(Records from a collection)
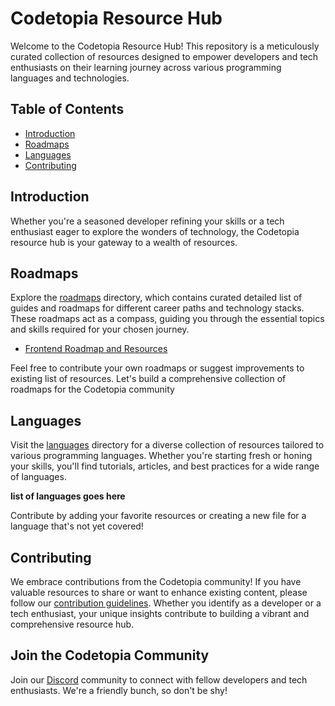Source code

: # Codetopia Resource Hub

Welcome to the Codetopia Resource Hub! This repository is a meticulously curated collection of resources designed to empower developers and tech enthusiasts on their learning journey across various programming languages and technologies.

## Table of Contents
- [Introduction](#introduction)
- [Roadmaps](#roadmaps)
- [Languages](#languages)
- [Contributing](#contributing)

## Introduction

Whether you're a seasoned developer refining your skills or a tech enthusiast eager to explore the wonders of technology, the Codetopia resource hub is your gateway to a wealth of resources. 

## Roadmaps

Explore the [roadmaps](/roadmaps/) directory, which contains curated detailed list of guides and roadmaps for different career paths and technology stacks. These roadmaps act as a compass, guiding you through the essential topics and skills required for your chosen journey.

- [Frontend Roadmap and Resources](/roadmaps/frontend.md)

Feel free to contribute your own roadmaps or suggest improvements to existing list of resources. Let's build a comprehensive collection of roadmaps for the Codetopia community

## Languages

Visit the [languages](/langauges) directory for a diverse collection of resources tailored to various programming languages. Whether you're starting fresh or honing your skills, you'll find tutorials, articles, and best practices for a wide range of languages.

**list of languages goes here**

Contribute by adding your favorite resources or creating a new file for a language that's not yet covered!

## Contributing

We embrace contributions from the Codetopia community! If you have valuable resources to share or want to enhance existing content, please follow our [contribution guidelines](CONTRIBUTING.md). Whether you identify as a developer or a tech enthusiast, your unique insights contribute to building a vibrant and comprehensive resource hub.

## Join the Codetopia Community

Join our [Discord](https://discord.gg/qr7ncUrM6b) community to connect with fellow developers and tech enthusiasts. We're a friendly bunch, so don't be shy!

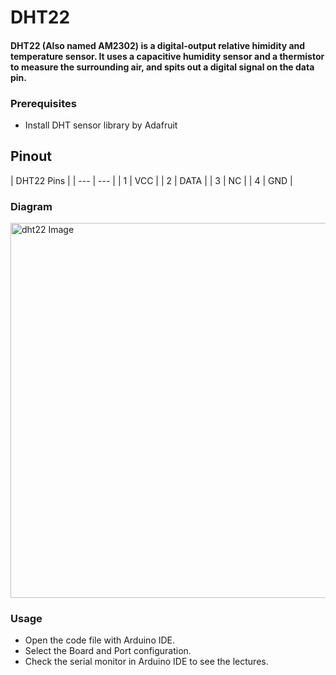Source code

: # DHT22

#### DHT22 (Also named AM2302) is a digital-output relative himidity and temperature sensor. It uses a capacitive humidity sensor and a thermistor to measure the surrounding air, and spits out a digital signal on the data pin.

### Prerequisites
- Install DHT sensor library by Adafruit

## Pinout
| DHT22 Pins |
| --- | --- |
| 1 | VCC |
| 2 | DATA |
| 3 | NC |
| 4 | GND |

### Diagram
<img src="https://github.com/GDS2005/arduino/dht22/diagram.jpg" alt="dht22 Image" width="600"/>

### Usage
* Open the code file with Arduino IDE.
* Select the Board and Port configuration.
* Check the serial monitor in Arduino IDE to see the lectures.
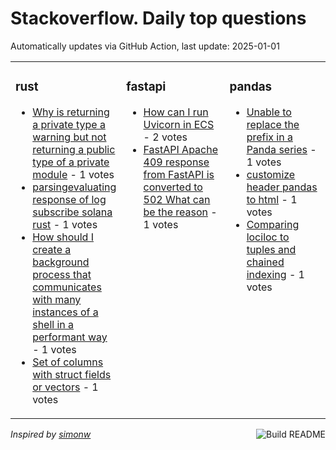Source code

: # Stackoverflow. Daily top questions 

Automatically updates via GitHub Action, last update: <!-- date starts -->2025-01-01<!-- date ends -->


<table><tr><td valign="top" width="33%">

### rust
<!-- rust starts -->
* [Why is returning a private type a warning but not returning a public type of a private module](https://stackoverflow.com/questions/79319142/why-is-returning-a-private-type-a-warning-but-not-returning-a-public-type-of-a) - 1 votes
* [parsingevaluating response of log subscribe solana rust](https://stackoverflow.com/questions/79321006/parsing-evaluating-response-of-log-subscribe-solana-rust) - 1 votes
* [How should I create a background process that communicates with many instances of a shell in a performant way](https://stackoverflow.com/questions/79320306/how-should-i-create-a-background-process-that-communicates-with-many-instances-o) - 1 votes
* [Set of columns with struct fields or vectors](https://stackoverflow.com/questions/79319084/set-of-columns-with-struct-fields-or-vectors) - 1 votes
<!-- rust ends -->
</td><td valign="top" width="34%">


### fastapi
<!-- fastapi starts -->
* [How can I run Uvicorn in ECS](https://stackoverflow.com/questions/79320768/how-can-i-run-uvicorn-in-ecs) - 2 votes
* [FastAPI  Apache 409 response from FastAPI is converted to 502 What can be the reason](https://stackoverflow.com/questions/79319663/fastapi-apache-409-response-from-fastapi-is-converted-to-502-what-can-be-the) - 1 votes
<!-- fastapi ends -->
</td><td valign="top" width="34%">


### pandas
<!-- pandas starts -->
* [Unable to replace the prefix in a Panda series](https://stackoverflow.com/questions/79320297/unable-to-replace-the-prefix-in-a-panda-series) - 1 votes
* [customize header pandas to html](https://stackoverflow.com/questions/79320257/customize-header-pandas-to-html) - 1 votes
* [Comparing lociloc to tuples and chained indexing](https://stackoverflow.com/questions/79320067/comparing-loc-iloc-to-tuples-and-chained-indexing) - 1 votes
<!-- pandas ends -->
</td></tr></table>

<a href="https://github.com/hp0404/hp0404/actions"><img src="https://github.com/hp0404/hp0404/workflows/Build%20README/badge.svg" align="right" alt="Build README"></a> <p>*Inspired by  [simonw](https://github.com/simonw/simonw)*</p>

__ASSIGNED TASK__. In the entries above, find each line that includes the string "Codetopia" and copy it.

__SOLVED EXERCISE__.
: # Codetopia Resource Hub
Welcome to the Codetopia Resource Hub! This repository is a meticulously curated collection of resources designed to empower developers and tech enthusiasts on their learning journey across various programming languages and technologies.
Whether you're a seasoned developer refining your skills or a tech enthusiast eager to explore the wonders of technology, the Codetopia resource hub is your gateway to a wealth of resources. 
Feel free to contribute your own roadmaps or suggest improvements to existing list of resources. Let's build a comprehensive collection of roadmaps for the Codetopia community
We embrace contributions from the Codetopia community! If you have valuable resources to share or want to enhance existing content, please follow our [contribution guidelines](CONTRIBUTING.md). Whether you identify as a developer or a tech enthusiast, your unique insights contribute to building a vibrant and comprehensive resource hub.
## Join the Codetopia Community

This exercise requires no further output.